(Problem description) Wherever a line of the records contains "virtual", copy that line.

Data to use START

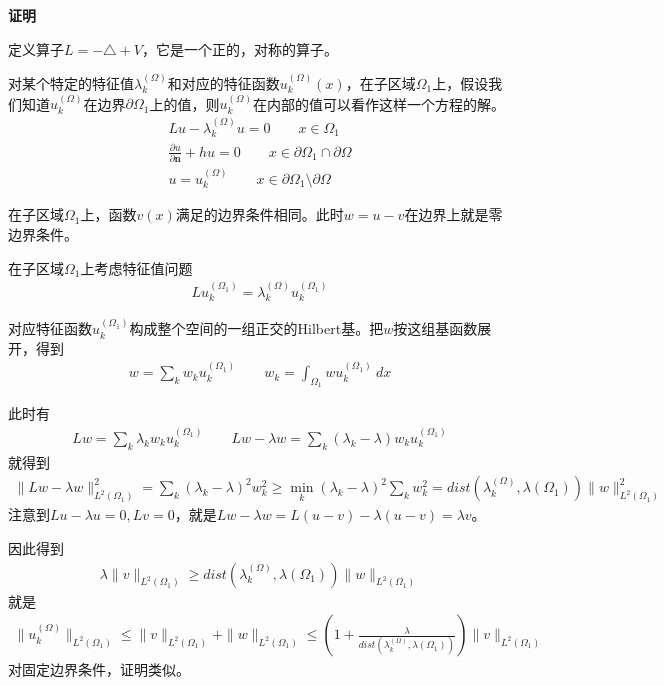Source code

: \documentclass[12pt,a4paper]{article}
\begin{document}
\textbf{证明}

定义算子$L = -\triangle + V$，它是一个正的，对称的算子。

对某个特定的特征值$\lambda_k^{(\Omega)}$和对应的特征函数$u_k^{(\Omega)}(x)$，在子区域$\Omega_1$上，假设我们知道$u_k^{(\Omega)}$在边界$\partial \Omega_1$上的值，则$u_k^{(\Omega)}$在内部的值可以看作这样一个方程的解。
\begin{align}
L u - \lambda_k^{(\Omega)} u = 0 \qquad x \in \Omega_1 \\
\frac{\partial u}{\partial \mathbf{n}} + h u = 0 \qquad x \in \partial \Omega_1 \cap \partial \Omega \\
u = u_k^{(\Omega)} \qquad x \in \partial \Omega_1 \setminus \partial \Omega
\end{align}

在子区域$\Omega_1$上，函数$v(x)$满足的边界条件相同。此时$w = u - v$在边界上就是零边界条件。

在子区域$\Omega_1$上考虑特征值问题
\begin{align}
L u_k^{(\Omega_1)} = \lambda_k^{(\Omega)} u_k^{(\Omega_1)}
\end{align}

对应特征函数$u_k^{(\Omega_1)}$构成整个空间的一组正交的Hilbert基。把$w$按这组基函数展开，得到
\begin{align}
w = \sum_k w_k u_k^{(\Omega_1)} \qquad w_k = \int_{\Omega_1} w u_k^{(\Omega_1)} \ dx
\end{align}

此时有
\begin{align}
L w = \sum_k \lambda_k w_k u_k^{(\Omega_1)} \qquad L w - \lambda w = \sum_k (\lambda_k - \lambda) w_k u_k^{(\Omega_1)}
\end{align}
就得到
\begin{align}\label{eq0}
\| L w - \lambda w \|_{L^2(\Omega_1)}^2 = \sum_k (\lambda_k - \lambda)^2 w_k^2 \geq \min_k (\lambda_k - \lambda)^2\sum_k w_k^2 = dist(\lambda_k^{(\Omega)}, \lambda(\Omega_1)) \|w\|_{L^2(\Omega_1)}^2
\end{align}
注意到$L u - \lambda u = 0, L v = 0$，就是$L w - \lambda w = L(u - v) - \lambda(u - v) = \lambda v$。

因此得到
\begin{align}
\lambda \| v \|_{L^2(\Omega_1)} \geq dist(\lambda_k^{(\Omega)}, \lambda(\Omega_1)) \|w\|_{L^2(\Omega_1)}
\end{align}
就是
\begin{align}
\|u_k^{(\Omega)}\|_{L^2(\Omega_1)} \leq \|v\|_{L^2(\Omega_1)} + \|w\|_{L^2(\Omega_1)} \leq (1 + \frac{\lambda}{dist(\lambda_k^{(\Omega)}, \lambda(\Omega_1))}) \|v\|_{L^2(\Omega_1)}
\end{align}
对固定边界条件，证明类似。
\end{document}
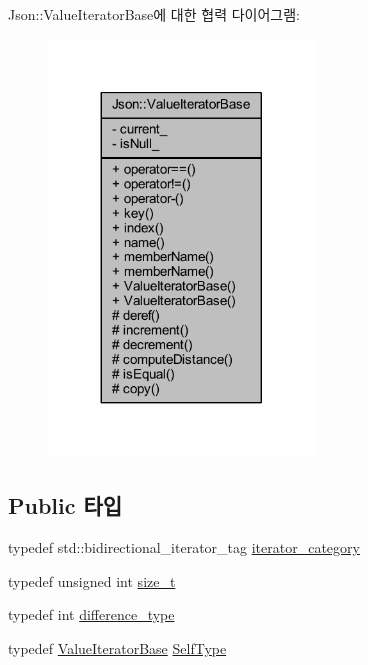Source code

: Json\+:\+:Value\+Iterator\+Base에 대한 협력 다이어그램\+:\nopagebreak
\begin{figure}[H]
\begin{center}
\leavevmode
\includegraphics[width=200pt]{class_json_1_1_value_iterator_base__coll__graph}
\end{center}
\end{figure}
\subsection*{Public 타입}
\begin{DoxyCompactItemize}
\item 
typedef std\+::bidirectional\+\_\+iterator\+\_\+tag \hyperlink{class_json_1_1_value_iterator_base_a02fd11a4fbdc0007da1e8bcf5e6b83c3}{iterator\+\_\+category}
\item 
typedef unsigned int \hyperlink{class_json_1_1_value_iterator_base_a9d3a3c7ce5cdefe23cb486239cf07bb5}{size\+\_\+t}
\item 
typedef int \hyperlink{class_json_1_1_value_iterator_base_a4e44bf8cbd17ec8d6e2c185904a15ebd}{difference\+\_\+type}
\item 
typedef \hyperlink{class_json_1_1_value_iterator_base}{Value\+Iterator\+Base} \hyperlink{class_json_1_1_value_iterator_base_a9d2a940d03ea06d20d972f41a89149ee}{Self\+Type}
\end{DoxyCompactItemize}
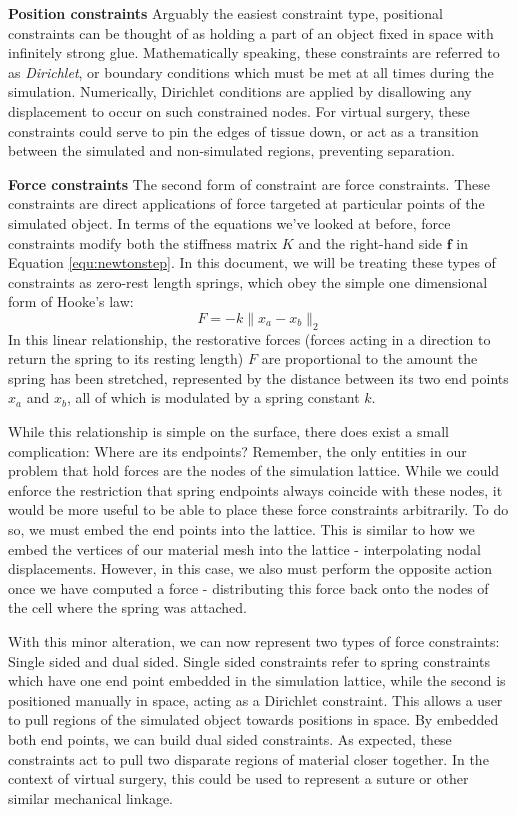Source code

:   \textbf{Position constraints} Arguably the easiest constraint type,
  positional constraints can be thought of as holding a part of an
  object fixed in space with infinitely strong glue. Mathematically
  speaking, these constraints are referred to as \textit{Dirichlet}, or
  boundary conditions which must be met at all times during the
  simulation. Numerically, Dirichlet conditions are applied by
  disallowing any displacement to occur on such constrained nodes. For
  virtual surgery, these constraints could serve to pin the edges of
  tissue down, or act as a transition between the simulated and
  non-simulated regions, preventing separation. 

  \textbf{Force constraints} The second form of constraint are force
  constraints. These constraints are direct applications of force
  targeted at particular points of the simulated object. In terms of
  the equations we've looked at before, force constraints modify both
  the stiffness matrix $K$ and the right-hand side $\mathbf f$ in
  Equation \ref{equ:newtonstep}. In this document, we will be treating
  these types of constraints as zero-rest length springs, which obey
  the simple one dimensional form of Hooke's law:
  \begin{equation}
    \label{equ:hookeslaw}
    F = -k\lVert x_a - x_b\rVert_2
  \end{equation}
  In this linear relationship, the restorative forces (forces acting
  in a direction to return the spring to its resting length) $F$ are proportional to the
  amount the spring has been stretched, represented by the distance
  between its two end points $x_a$ and $x_b$, all of which is
  modulated by a spring constant $k$.

  While this relationship is simple on the surface, there does exist a
  small complication: Where are its endpoints? Remember, the only
  entities in our problem that hold forces are the nodes of the
  simulation lattice. While we could enforce the restriction that
  spring endpoints always coincide with these nodes, it would be more
  useful to be able to place these force constraints arbitrarily. To
  do so, we must embed the end points into the lattice. This is
  similar to how we embed the vertices of our material mesh into the
  lattice - interpolating nodal displacements. However, in this case,
  we also must perform the opposite action once we have computed a
  force - distributing this force back onto the nodes of the cell
  where the spring was attached.

  With this minor alteration, we can now represent two types of force
  constraints: Single sided and dual sided. Single sided constraints
  refer to spring constraints which have one end point embedded in the
  simulation lattice, while the second is positioned manually in
  space, acting as a Dirichlet constraint. This allows a user to pull
  regions of the simulated object towards positions in space. By
  embedded both end points, we can build dual sided constraints. As
  expected, these constraints act to pull two disparate regions of
  material closer together. In the context of virtual surgery, this
  could be used to represent a suture or other similar mechanical linkage.
  
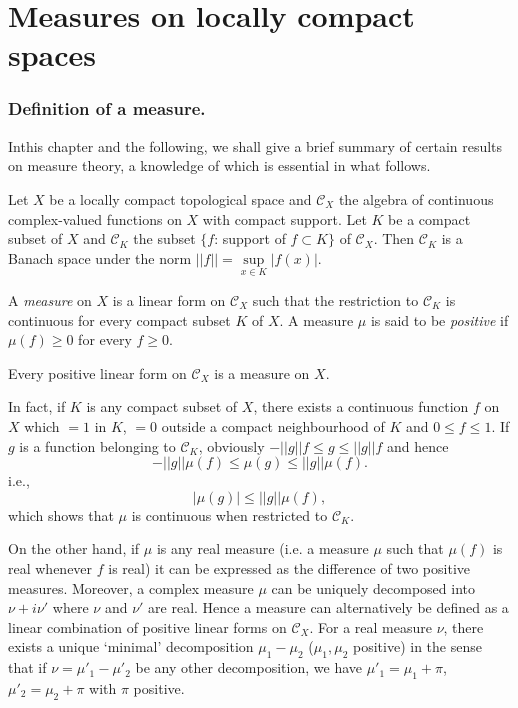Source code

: \chapter{Measures on locally compact spaces}\label{partII-chap1}

\setcounter{section}{1}
\setcounter{subsection}{0}
\subsection{Definition of a
measure.}\label{partII-chap1-sec1.1}%

In\pageoriginale this chapter and the following, we shall give a brief summary of
certain results on measure theory, a knowledge of which is essential
in what follows. 

Let $X$ be a locally compact topological space and $\mathscr{C}_X$ the
algebra of continuous complex-valued functions on $X$ with compact
support. Let $K$ be a compact subset of $X$ and $\mathscr{C}_K$ the
subset $\{f$: support of $f \subset K\}$ of $\mathscr{C}_X$. Then
$\mathscr{C}_K$ is a Banach  space under the norm $|| f
||= \sup\limits_{x\in K} | f(x)|$.  

\begin{defi*}
 A {\em measure} on $X$ is a linear form on $\mathscr{C}_X$ such that
 the restriction to $\mathscr{C}_K$ is continuous for  every compact
 subset $K$ of $X$. A measure $\mu$  is said to be {\em positive} if
 $\mu(f) \geq 0$ for every $f\geq 0$.  
\end{defi*}

\setcounter{proposition}{0}
\begin{proposition}\label{partII-chap1-prop1}%
Every positive linear form on $\mathscr{C}_X$ is a measure on $X$. 
\end{proposition}

In fact, if $K$ is any compact subset of $X$, there exists a
continuous function $f$ on $X$ which $=1$ in $K$, $=0$ outside a compact
neighbourhood of $K$ and $0 \leq f \leq 1$. If $g$ is a function
belonging to $\mathscr{C}_K$, obviously $-|| g || f \leq g \leq || g ||
f$ and hence  
$$
- || g || \mu (f) \leq \mu (g) \leq || g || \mu (f). 
$$
i.e., 
$$
| \mu (g)| \leq || g || \mu (f), 
$$
which shows that $\mu$ is continuous when restricted to $\mathscr{C}_K$.

On the other hand, if $\mu$ is any real measure (i.e. a measure $\mu$
such that $\mu(f)$ is real whenever $f$ is real) it can be  expressed
as the difference of two positive measures. Moreover, a complex
measure $\mu$ can\pageoriginale 
be uniquely decomposed into $\nu + i \nu'$ where
$\nu$ and $\nu'$ are real.  Hence a measure can alternatively be
defined as a linear combination of positive linear forms on
$\mathscr{C}_X$. For a real measure  $\nu$, there exists a unique
`minimal' decomposition $\mu_1 -  \mu_2$ ($\mu_1,\mu_2$ positive) in
the sense that if $\nu  
=\mu'_1 - \mu'_2$ be any other decomposition, we have
$\mu'_1=\mu_1+\pi$, $\mu'_2=\mu_2+\pi$ with $\pi$ positive. 

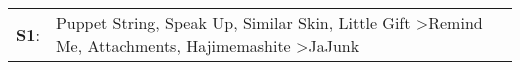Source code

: \begin{supertabular}{p{0.03\textwidth}p{0.92\textwidth}}
 \textbf{S1}:  &  Puppet String\textsuperscript{}, \enspace Speak Up\textsuperscript{}, \enspace Similar Skin\textsuperscript{}, \enspace Little Gift\textsuperscript{} \textgreater \enspace Remind Me\textsuperscript{}, \enspace Attachments\textsuperscript{}, \enspace Hajimemashite\textsuperscript{} \textgreater \enspace JaJunk\textsuperscript{}  \enspace  \\
\end{supertabular}

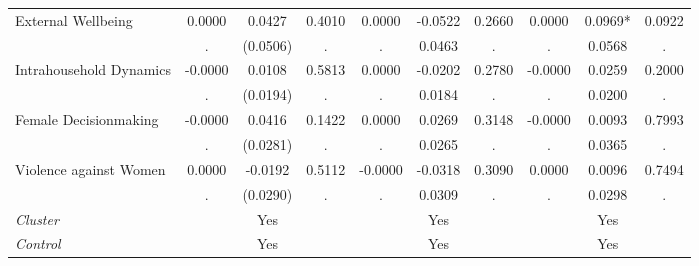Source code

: \begin{tabular}{l*{9}{c}}
External Wellbeing & 0.0000 & 0.0427 & 0.4010 & 0.0000 & -0.0522 & 0.2660 & 0.0000 & 0.0969* & 0.0922 \\
  & . & (0.0506) & . & . & 0.0463 & . & . & 0.0568 & . \\
Intrahousehold Dynamics & -0.0000 & 0.0108 & 0.5813 & 0.0000 & -0.0202 & 0.2780 & -0.0000 & 0.0259 & 0.2000 \\
  & . & (0.0194) & . & . & 0.0184 & . & . & 0.0200 & . \\
Female Decisionmaking & -0.0000 & 0.0416 & 0.1422 & 0.0000 & 0.0269 & 0.3148 & -0.0000 & 0.0093 & 0.7993 \\
  & . & (0.0281) & . & . & 0.0265 & . & . & 0.0365 & . \\
Violence against Women & 0.0000 & -0.0192 & 0.5112 & -0.0000 & -0.0318 & 0.3090 & 0.0000 & 0.0096 & 0.7494 \\
  & . & (0.0290) & . & . & 0.0309 & . & . & 0.0298 & . \\
\hline \textit{Cluster} & & Yes &  & & Yes &  & & Yes &  \\ \textit{Control} & & Yes &  & & Yes &  & & Yes &   \\ \hline \end{tabular}
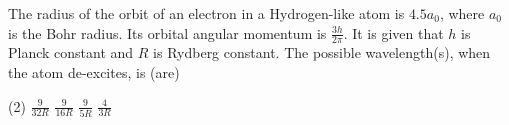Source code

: 
\item The radius of the orbit of an electron in a Hydrogen-like atom is \(4.5 a_0\), where \(a_0\) is the Bohr radius. Its orbital angular momentum is \(\frac{3h}{2\pi}\). It is given that \(h\) is Planck constant and \(R\) is Rydberg constant. The possible wavelength(s), when the atom de-excites, is (are)
    \begin{tasks}(2)
        \task \(\frac{9}{32R}\)
        \task \(\frac{9}{16R}\)
        \task \(\frac{9}{5R}\)
        \task \(\frac{4}{3R}\)
    \end{tasks}
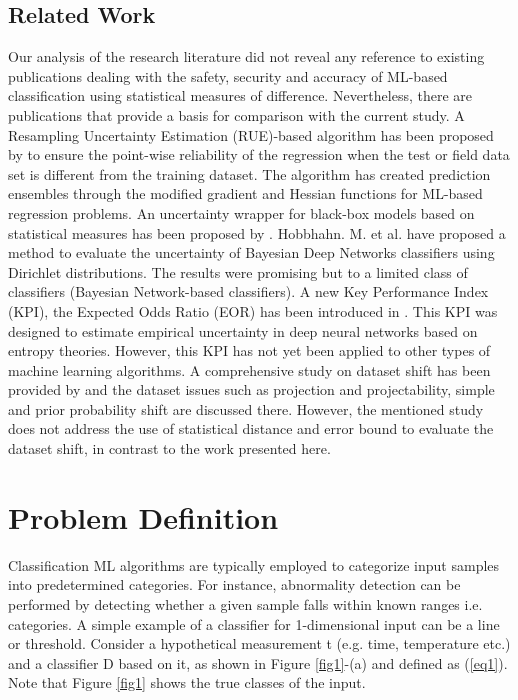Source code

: \documentclass{article}
\begin{document}
\subsection{Related Work} \label{related-work}
Our analysis of the research literature did not reveal any reference to existing publications dealing with the safety, security and accuracy of ML-based classification using statistical measures of difference. Nevertheless, there are publications that provide a basis for comparison with the current study.
A Resampling Uncertainty Estimation (RUE)-based algorithm has been proposed by \cite{schulam2019can} to ensure the point-wise reliability of the regression when the test or field data set is different from the training dataset. The algorithm has created prediction ensembles through the modified gradient and Hessian functions for ML-based regression problems. An uncertainty wrapper for black-box models based on statistical measures has been proposed by \cite{klas2019uncertainty}. Hobbhahn. M. et al. \cite{hobbhahn2020fast} have proposed a method to evaluate the uncertainty of Bayesian Deep Networks classifiers using Dirichlet distributions. The results were promising but to a limited class of classifiers (Bayesian Network-based classifiers). A new Key Performance Index (KPI), the Expected Odds Ratio (EOR) has been introduced in \cite{finlay2019empirical}. This KPI was designed to estimate empirical uncertainty in deep neural networks based on entropy theories. However, this KPI has not yet been applied to other types of machine learning algorithms. A comprehensive study on dataset shift has been provided by \cite{quionero2009dataset} and the dataset issues such as projection and projectability, simple and prior probability shift are discussed there. However, the mentioned study does not address the use of statistical distance and error bound to evaluate the dataset shift, in contrast to the work presented here.

\section{Problem Definition} \label{section-problem-definition}
Classification ML algorithms are typically employed to categorize input samples into predetermined categories. For instance, abnormality detection can be performed by detecting whether a given sample falls within known ranges i.e. categories. A simple example of a classifier for 1-dimensional input can be a line or threshold. Consider a hypothetical measurement t (e.g. time, temperature etc.) and a classifier D based on it, as shown in Figure \ref{fig1}-(a) and defined as (\ref{eq1}). Note that Figure \ref{fig1} shows the true classes of the input.
\end{document}
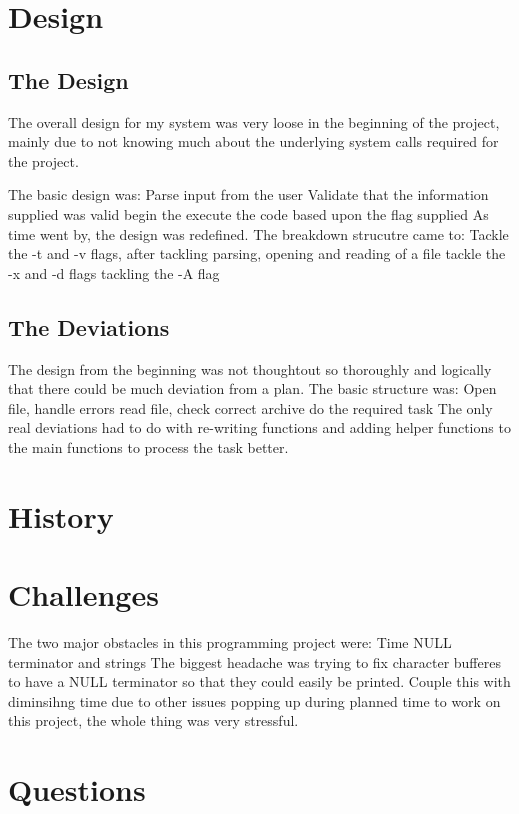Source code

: \documentclass[letterpaper,10pt,titlepage]{article}
\begin{document}
\section{Design}
\label{System Design & Deviations}

\subsection{The Design}
\label{DesingProcess}
The overall design for my system was very loose in the beginning of the project, mainly due to not knowing much about the
underlying system calls required for the project.

The basic design was:
	Parse input from the user
	Validate that the information supplied was valid
	begin the execute the code based upon the flag supplied
As time went by, the design was redefined. The breakdown strucutre came to:
	Tackle the -t and -v flags, after tackling parsing, opening and reading of a file
	tackle the -x and -d flags
	tackling the -A flag
\subsection{The Deviations}
\label{Deviations}
The design from the beginning was not thoughtout so thoroughly and logically that there could be much deviation from a plan. The basic structure was:
	Open file, handle errors
	read file, check correct archive
	do the required task
The only real deviations had to do with re-writing functions and adding helper functions to the main functions to process the task better.
\section{History}
\label{myar Revision History}
%

\section{Challenges}
\label{Overcoming Project challenges}
The two major obstacles in this programming project were:
	Time
	NULL terminator and strings
The biggest headache was trying to fix character bufferes to have a NULL terminator so that they could easily be printed. Couple this with diminsihng time due to other issues popping up during planned time to work on this project, the whole thing was very stressful.

\section{Questions}
\label{Project Quesions}
\end{document}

Data to use END

(Solution for this exercise)
  virtual surgery, these constraints could serve to pin the edges of
  material closer together. In the context of virtual surgery, this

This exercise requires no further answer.